The downside risks are:

  • Personal assets of all of the partners are subject to lawsuits and creditors as each of you is responsible for all of the Company’s debts
  • There may not be the tax breaks that exist for Corporations
  • Your Company name is not protected and may be used by another company incorporating under that name. So if you are building a brand you may want to think about incorporating in due course.

As a partnership, you are also at a disadvantage when it comes to raising funds. For example, you cannot raise capital by selling stock, and private investors may be wary of investing in your company without personal liability protection. Finally, just as with sole proprietorships, your company name is not protected. This means any new or existing business could incorporate using your company name.

Corporations

This is the higher cost alternative but comes with lots of advantages. Incorporating a Company will cost money initially and then a smaller amount annually to maintain registration. Good recordkeeping is a must. With this registration however comes some benefits

  • It shields you and members of your family from personal liability.
  • Tax savings
  • Company name protection
  • Ability to attract other investors and raising capital

If the decision is to take the Corporation public at a later date there will be additional costs for shareholders meetings, audited statements, board of directors, compliance costs etc.

Starting A New Business

Preliminary Steps in Starting a New Business

Initial thought process

Determine the product or service that you want to sell. Part of this process will involve what your skills and capabilities are, what you really enjoy doing and last of all what you have experience in.

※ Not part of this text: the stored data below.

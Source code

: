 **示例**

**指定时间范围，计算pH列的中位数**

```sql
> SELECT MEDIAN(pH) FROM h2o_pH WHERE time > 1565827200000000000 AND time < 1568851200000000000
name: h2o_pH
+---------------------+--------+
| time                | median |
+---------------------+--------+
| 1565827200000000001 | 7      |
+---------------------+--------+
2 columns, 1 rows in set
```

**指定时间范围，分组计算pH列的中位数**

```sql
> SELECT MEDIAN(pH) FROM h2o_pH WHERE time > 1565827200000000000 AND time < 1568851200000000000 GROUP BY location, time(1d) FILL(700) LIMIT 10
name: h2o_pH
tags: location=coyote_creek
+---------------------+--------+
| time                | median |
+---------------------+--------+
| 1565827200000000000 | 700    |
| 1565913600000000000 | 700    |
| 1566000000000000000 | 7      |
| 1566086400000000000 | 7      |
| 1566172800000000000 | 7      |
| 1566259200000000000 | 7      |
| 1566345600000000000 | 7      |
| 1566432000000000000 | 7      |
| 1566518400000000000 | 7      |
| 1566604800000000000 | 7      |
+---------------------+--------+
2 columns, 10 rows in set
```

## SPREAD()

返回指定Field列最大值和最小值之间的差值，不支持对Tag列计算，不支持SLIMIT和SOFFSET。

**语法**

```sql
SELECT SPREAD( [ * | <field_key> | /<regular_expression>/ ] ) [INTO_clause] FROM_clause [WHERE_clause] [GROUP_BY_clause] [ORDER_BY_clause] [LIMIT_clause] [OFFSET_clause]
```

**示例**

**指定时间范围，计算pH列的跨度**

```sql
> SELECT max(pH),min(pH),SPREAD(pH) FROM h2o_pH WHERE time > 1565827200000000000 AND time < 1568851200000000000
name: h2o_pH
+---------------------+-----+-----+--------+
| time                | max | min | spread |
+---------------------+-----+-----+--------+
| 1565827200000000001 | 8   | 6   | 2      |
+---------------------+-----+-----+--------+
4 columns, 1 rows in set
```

The next step is determining the amount of time that you want to spend in the business. Will this be a part time commitment , at least initially, to get it off the ground or is this going to require your full time involvement?

The next step is to make a decision as to the business model that you will choose:

1.      Home based business

2.      E-Commerce based (Internet based)

3.      Traditional bricks and mortar

4.      Purchase of an existing business

5.      Purchase of a franchise

6.      Multi-Level

Evaluation of  the home-based business model

Benefits

You can control costs and make the business react to sales without spending on real estate or some staffing. More than half of all businesses are home based and there is no longer any stigma attached to working out of your basement.

Easily scalable to the level of involvement that you have decided on and can bring in outside help as required.

Drawbacks

As you are working at home, you are always ” on call.”

Business activities at a residential address would be restricted by municipal bylaws.